What, who, where of Tendonitis
Tendonitis (also spelled tendinitis) is the inflammation, irritation, and swelling of a tendon. The tendon connects the muscle to the bone. To find out if you are suffering from tendonitis, the best way is through a physical examination. Tendonitis can also be associated with systemic inflammatory diseases such as rheumatoid arthritis. That is why it is best to have a physical exam.
Tendonitis is a very common sports injury that often occurs from overuse. Some of the sports that can get tendonitis is tennis, baseball, golf as well as some other. Tendonitis pain is caused by inflammation of tendons, often from overuse, or a repetitive activity using the same body part. Tendonitis can make a muscle feel as if it has lost all its strength. It can also feel like the muscle will fail if it is called upon to lift or carry weight.
Some of the Tendonitis Symptoms
Some tendonitis symptoms can range from very mild to really severe pain. Tendonitis symptoms can be:
Sharp pain when moving a joint
Sharp pain when lifting or carrying anything
A deep ache
Drawing sensation that seems to follow a straight line through the muscle into the tendon
Ache or pain and stiffness to the local area of the tendon
Burning sensation that will surround the whole joint and around the inflamed tendon
Pain and swelling, stiffness after exercise
Pain if you try to lie on your side at night
Inability to hold arm in certain position
Pain or tenderness in the shoulder.
Tendonitis can also cause deep, nagging pain that will occur because of the inflammation of tendons. The nice part is that if it’s caught early, it can be easily treated and cured. Some of the body parts that are affected by tendonitis are most common in the shoulder, elbow, knee, wrist and heel. There are times when it can happen anywhere in the body.

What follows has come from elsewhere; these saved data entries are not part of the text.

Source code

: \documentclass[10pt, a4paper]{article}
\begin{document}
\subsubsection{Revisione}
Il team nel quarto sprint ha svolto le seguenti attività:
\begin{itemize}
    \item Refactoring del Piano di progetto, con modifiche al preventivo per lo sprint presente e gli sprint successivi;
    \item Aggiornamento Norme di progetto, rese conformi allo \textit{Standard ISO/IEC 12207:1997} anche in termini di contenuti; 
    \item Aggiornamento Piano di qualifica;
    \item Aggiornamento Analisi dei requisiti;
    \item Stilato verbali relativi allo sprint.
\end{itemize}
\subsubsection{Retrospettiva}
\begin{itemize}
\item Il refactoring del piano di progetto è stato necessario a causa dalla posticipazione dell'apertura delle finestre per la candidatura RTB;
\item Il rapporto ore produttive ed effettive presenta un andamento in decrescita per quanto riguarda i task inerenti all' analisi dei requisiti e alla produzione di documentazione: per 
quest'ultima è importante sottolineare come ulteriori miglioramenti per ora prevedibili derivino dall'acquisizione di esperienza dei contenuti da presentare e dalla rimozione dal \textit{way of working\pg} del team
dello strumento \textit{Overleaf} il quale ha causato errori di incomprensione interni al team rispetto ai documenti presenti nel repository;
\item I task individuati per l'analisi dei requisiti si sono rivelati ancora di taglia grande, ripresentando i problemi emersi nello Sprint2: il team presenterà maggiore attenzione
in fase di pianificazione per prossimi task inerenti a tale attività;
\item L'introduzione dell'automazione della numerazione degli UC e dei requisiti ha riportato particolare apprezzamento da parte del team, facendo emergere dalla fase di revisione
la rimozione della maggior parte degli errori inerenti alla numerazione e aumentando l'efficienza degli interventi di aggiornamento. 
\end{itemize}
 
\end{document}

Tendonitis Treatment and Relief – The How To’s
There are several different ways that you can treat tendonitis symptoms and the pain that is associated with it. They are as follows:
Ice, cold compression therapy
Wearing heel pads to reduce the strain on the tendon (heel spur or plantar faciitis problems)
Exercise routine designed to strengthen the tendon
Non-steroidal anti-inflammatory drugs, such as ibuprofen
Manual therapy techniques
A rehabilitation program
In rare cases, application of a plaster cast
Include slow, sustained stretches in your exercise routine
The quicker your tendonitis is treated, the sooner you’ll recover full strength and flexibility. Treating tendonitis generally begins with the same treatment used for overuse injuries. Chronic tendonitis differs from acute tendonitis in that it is more of a long term persistent problem. Chronic, or long-term, tendonitis problems are sometimes common.
Tendonitis is a very common sports injury, which often occurs from overuse. Some tendonitis symptoms can be caused by sudden intense injury. It is most often the result of a repetitive (RSI), or a minor injury of the affected area.
Tendonitis is one of the common causes of some acute pain in the shoulder, and this can occur after an injury, or as a result of one movement that is repeated over and over. Tendonitis most commonly occurs around the elbows, shoulders, and knees, but it can also affect the wrists, hips, and heels.
Tendonitis can also cause deep, nagging pain that will occur because of the inflammation of tendons. The nice part is that if it’s caught early, it can be easily treated and cured with anti-inflammatory aides like Naproxen or rehabilitative practices. Some of the body parts that are affected by tendonitis are most common in the shoulder, elbow, knee, wrist and heel. There are times when it can happen anywhere in the body.